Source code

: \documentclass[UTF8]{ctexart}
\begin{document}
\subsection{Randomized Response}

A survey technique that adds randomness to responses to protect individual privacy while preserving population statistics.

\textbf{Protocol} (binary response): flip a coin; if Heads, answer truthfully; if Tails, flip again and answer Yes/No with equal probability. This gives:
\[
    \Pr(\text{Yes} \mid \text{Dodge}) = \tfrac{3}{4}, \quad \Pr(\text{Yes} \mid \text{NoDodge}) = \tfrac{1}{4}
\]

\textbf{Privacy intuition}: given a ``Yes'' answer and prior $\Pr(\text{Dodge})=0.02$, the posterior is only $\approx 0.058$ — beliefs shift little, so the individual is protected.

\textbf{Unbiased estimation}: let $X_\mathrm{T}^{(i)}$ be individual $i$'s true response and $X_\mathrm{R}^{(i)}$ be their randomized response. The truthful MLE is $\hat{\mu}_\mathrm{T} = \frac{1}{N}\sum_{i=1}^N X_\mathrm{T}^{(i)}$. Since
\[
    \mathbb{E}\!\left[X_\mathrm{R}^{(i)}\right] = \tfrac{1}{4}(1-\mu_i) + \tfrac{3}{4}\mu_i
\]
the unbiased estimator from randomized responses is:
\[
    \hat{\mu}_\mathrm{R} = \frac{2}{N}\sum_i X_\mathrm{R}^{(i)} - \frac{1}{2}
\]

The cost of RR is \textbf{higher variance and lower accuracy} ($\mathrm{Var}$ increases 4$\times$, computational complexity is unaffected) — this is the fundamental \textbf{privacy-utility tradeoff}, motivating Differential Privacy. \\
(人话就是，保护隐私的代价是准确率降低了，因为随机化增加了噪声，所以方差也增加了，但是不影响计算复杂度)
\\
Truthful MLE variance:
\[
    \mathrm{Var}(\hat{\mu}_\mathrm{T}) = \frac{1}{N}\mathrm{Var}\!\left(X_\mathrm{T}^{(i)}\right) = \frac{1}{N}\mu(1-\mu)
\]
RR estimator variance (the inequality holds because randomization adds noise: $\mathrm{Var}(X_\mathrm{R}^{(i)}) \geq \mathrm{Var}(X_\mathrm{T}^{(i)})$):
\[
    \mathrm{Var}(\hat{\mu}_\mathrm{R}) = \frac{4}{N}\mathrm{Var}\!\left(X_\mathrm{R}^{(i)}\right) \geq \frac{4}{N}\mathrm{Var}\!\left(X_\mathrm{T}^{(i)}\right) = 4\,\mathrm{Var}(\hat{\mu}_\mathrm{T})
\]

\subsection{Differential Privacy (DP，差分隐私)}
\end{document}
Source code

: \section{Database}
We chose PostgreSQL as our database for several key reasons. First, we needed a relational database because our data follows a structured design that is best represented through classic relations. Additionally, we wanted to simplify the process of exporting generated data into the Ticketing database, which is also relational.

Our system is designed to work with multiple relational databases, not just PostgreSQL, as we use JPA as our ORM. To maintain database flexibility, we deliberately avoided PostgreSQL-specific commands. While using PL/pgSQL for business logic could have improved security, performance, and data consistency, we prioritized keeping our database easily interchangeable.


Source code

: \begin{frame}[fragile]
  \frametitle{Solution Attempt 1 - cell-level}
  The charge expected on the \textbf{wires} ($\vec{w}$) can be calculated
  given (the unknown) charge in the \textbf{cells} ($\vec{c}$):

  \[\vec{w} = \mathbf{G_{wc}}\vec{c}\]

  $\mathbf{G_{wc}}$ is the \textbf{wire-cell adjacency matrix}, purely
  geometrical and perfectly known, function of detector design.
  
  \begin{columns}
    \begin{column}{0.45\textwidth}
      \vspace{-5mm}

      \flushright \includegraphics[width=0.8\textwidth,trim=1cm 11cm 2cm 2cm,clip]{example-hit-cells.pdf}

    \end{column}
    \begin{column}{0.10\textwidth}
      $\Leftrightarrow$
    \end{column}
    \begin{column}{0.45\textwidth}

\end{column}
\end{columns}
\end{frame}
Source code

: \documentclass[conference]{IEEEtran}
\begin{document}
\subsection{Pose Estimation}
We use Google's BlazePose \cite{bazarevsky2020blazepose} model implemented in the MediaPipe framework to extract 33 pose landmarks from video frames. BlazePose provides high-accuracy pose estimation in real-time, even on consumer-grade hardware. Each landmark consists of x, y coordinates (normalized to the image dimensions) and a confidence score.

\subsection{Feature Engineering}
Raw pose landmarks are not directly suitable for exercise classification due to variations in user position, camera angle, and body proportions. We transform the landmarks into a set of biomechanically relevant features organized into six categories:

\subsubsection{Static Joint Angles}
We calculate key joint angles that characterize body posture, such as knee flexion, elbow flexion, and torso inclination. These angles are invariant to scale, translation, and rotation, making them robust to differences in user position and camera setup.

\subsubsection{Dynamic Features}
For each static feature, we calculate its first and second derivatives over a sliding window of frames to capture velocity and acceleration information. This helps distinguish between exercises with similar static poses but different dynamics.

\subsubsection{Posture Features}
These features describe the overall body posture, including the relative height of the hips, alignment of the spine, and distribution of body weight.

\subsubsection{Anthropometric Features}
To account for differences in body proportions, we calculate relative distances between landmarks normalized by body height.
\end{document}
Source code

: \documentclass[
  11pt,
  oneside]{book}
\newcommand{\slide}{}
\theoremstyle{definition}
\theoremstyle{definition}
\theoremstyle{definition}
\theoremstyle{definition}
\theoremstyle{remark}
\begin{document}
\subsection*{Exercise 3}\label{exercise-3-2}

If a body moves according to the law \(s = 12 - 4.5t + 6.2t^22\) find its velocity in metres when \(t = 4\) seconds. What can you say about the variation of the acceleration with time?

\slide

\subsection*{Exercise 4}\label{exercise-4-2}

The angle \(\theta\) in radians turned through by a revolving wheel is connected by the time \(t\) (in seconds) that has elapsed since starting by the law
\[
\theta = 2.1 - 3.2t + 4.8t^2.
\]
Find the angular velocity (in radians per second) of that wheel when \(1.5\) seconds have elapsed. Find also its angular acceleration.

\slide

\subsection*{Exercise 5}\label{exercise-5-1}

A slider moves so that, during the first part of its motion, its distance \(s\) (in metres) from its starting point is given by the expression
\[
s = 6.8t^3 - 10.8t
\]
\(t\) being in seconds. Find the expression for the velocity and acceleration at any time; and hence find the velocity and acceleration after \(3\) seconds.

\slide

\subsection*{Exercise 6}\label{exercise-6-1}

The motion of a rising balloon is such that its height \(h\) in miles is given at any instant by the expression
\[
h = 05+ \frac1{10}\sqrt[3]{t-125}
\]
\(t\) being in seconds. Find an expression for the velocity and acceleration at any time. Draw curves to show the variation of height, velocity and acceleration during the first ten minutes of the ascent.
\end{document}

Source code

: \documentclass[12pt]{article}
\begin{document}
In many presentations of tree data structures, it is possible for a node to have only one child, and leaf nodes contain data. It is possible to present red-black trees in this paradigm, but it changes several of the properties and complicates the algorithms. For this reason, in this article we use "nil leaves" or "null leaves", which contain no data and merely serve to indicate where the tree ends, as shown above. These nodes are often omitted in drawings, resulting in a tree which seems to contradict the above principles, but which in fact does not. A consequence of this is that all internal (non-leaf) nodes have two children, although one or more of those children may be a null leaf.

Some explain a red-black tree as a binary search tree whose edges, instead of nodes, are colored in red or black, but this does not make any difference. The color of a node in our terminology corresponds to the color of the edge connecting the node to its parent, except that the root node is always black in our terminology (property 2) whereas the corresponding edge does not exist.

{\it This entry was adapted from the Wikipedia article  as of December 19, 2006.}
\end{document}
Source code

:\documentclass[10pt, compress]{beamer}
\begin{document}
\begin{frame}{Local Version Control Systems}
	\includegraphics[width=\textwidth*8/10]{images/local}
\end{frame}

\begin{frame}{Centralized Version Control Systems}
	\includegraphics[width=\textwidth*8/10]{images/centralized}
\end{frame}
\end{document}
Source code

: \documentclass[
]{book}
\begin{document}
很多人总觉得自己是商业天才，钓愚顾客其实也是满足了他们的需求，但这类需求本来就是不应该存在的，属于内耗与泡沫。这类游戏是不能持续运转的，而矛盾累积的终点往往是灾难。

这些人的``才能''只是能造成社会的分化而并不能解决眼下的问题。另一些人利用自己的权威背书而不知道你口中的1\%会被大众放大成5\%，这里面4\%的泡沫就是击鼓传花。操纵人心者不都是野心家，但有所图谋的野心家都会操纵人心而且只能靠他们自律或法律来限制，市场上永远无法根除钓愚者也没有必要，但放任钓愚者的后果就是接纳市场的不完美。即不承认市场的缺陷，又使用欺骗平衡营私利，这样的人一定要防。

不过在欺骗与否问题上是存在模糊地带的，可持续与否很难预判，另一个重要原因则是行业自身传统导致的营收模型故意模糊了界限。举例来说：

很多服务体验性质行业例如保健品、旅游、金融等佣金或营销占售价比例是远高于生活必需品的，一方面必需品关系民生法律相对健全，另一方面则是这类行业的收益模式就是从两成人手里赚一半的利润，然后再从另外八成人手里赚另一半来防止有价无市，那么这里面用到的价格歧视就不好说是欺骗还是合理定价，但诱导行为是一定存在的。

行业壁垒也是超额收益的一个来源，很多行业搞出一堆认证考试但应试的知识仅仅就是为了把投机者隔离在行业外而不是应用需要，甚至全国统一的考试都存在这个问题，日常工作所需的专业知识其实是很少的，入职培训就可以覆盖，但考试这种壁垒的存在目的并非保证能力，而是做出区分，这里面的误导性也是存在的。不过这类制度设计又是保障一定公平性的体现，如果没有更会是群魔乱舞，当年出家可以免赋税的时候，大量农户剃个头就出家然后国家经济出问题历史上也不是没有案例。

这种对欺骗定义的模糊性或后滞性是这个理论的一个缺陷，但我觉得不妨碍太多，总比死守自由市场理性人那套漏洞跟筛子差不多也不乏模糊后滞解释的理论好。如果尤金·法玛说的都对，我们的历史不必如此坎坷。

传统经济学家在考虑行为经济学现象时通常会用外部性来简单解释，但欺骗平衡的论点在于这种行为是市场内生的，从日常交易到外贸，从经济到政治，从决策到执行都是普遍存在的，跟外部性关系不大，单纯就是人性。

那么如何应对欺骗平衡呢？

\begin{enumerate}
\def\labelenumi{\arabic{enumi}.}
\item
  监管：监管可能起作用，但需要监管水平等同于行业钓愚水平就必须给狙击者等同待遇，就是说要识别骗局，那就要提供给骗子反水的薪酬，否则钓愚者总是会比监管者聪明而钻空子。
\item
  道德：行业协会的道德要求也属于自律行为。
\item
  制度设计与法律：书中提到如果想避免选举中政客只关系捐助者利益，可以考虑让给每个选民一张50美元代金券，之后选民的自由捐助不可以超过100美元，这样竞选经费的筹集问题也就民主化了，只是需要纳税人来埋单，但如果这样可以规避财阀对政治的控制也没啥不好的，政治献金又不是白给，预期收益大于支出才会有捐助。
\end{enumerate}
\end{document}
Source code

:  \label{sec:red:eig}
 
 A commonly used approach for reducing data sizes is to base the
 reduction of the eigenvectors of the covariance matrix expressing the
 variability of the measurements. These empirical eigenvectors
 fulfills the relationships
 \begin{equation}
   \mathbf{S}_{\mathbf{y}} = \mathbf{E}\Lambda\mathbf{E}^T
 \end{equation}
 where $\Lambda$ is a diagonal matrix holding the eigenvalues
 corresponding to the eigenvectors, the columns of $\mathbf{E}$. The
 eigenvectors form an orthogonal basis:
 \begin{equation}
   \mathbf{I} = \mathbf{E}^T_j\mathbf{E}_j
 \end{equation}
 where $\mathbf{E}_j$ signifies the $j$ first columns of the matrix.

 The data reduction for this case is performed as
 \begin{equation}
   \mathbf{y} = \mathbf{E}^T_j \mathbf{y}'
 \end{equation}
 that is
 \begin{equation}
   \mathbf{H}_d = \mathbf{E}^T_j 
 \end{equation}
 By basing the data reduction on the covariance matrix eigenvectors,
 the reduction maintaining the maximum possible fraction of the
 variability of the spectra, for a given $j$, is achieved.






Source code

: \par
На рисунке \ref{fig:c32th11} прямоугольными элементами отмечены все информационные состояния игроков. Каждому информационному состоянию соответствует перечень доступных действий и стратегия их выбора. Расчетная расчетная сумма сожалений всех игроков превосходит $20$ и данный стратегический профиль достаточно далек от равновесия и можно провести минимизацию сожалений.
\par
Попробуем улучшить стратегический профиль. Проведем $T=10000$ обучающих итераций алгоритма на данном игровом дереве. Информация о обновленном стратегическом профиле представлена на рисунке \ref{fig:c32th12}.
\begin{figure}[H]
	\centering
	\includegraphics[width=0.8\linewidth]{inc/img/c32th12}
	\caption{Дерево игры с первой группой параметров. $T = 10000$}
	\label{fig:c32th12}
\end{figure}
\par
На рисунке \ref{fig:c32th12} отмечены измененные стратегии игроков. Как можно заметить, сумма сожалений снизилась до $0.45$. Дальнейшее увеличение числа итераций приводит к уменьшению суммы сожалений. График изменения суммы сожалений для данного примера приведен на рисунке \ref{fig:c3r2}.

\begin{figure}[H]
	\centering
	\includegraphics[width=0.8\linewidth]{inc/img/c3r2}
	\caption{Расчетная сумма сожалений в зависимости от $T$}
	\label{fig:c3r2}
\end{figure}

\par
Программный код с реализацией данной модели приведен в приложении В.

▶ _EXERCISE REQUIREMENTS_
Search the records above for the string "estimator". Copy every line that contains it.

▶ _EXERCISE OUTPUT_
the unbiased estimator from randomized responses is:
RR estimator variance (the inequality holds because randomization adds noise: $\mathrm{Var}(X_\mathrm{R}^{(i)}) \geq \mathrm{Var}(X_\mathrm{T}^{(i)})$):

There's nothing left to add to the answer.